I think it’s racy enough reading “Savage Love” in the Dig on the T. The truth is, people read all kinds of smut on the subway. It’s scandalous, really. But for the most part no one seems to mind. People do get a little nosy sometimes, though. I mean, I’m one to talk. I like to see what my fellow commuters are reading as much as the next guy.

But I’ve been more keenly aware of it lately, since for the past week or so my heavy T reading has been Roger Shattuck’s Forbidden Knowledge: From Prometheus to Pornography, and I always see people trying to read the title from the cover. It’s a little embarrassing, because the title and the cover kind of look like it could be some kind of sleezy potboiler, referring in the title to “knowledge” in the Biblical sense, when in fact it’s straight-laced lit crit from a well-respected, thoughtful, and sometimes prudish octogenarian (actually he died in December ‘05, and was in his seventies when he wrote the work in question).

I just finished the next-to-last chapter (I was tempted to say penultimate there, but I thought it would sound too snooty)–anyway, the climax of the book is Shattuck’s very frank discussion of the Marquis de Sade, with some unexpurgated excerpts from Justine and Philosophy of the Boudoir. This is not erotica, it’s straight-up porn. Shattuck admits that “pornography we shall always have with us. It serves a purpose and in its traditional forms poses no serious threat to decency and morals.” He goes on to say, “the healthiest reaction [to it] is usually laughter, not outrage.”

But Sade takes it too far, he says, and illustrates the point with references to the horrendous Moors Murders in the mid-sixties in England, and Ted Bundy’s killing spree in the following decade. Both cases involved unspeakable crimes, and murderers who claimed to have been influenced by Sade’s philosophy and works, which became widely available only after loosening of obscenity standards in the ’60s in Britain, France, and the US. (Nowadays with the world wide web, we can hardly imagine codes as restrictive as they were before that time.)
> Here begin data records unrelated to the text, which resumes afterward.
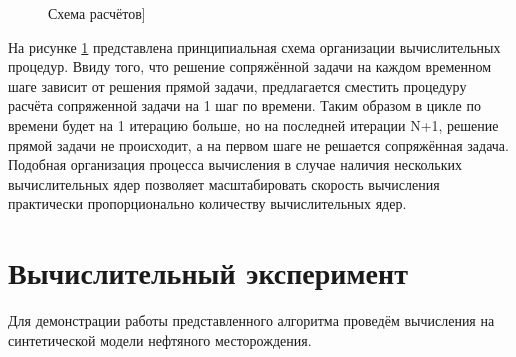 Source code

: \documentclass[14pt]{article}
\begin{document}
\begin{figure}
	\caption{Схема расчётов]}
	\label{fig:chem}
\end{figure}
На рисунке \ref{fig:chem} представлена принципиальная схема организации вычислительных процедур. Ввиду того, что решение сопряжённой задачи на каждом временном шаге зависит от решения прямой задачи, предлагается сместить процедуру расчёта сопряженной задачи на 1 шаг по времени. Таким образом в цикле по времени будет на 1 итерацию больше, но на последней итерации N+1, решение прямой задачи не происходит, а на первом шаге не решается сопряжённая задача. Подобная организация процесса вычисления в случае наличия нескольких вычислительных ядер позволяет масштабировать скорость вычисления практически пропорционально количеству вычислительных ядер. 
\section{Вычислительный эксперимент}
Для демонстрации работы представленного алгоритма проведём вычисления на синтетической модели нефтяного месторождения.
\end{document}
Sade’s rehabilitation among academics, marked in the 20th Century by his inclusion in the canon of great works of Western literature, essentially undermines everything the canon has come to represent, according to Shattuck. It has also paved the way for the mainstreaming of Sade. And while the book was published several years before Abu Ghraib, I think Shattuck would have seen that as the ultimate expression of Sade’s triumph over Western Culture. Quoting 19th Century English Historian Lord Acton, he sums up the Nietzschean ethos of the age we live in: “The strong man with the dagger is followed by the weak man with the sponge.”

As the title suggests, Shattuck’s study opens with the story of Prometheus, who, according to the Greeks, stole fire from the gods and gave it to man, for which he was bound to a rock, his liver eaten out by a vulture, repeatedly, forever. Try to do a good deed, and that’s what you get.

But that’s not the end of the story. According to Hesiod, Zeus was so hopping mad he’d been tricked that in retaliation he sent Pandora, the first female, with her “box” (ahem) to tempt Prometheus’s gullible little bro Epimetheus. Being the first stupid het, he took the bait, and upon opening her dowry discovered an endless supply of “grief, cares, and all evil,” which nicely canceled out all the mod cons Prometheus had managed to win for humanity. Ouch.

Then of course, there was Adam & Eve. The snake. The forbidden fruit. Crrruuunnnccchhhh. And now we’re stuck with the Marquis de Sade and Desperate Housewives. What can you do?

QOTD: What are you reading on the T, my naughty little minxes and metrosexuals?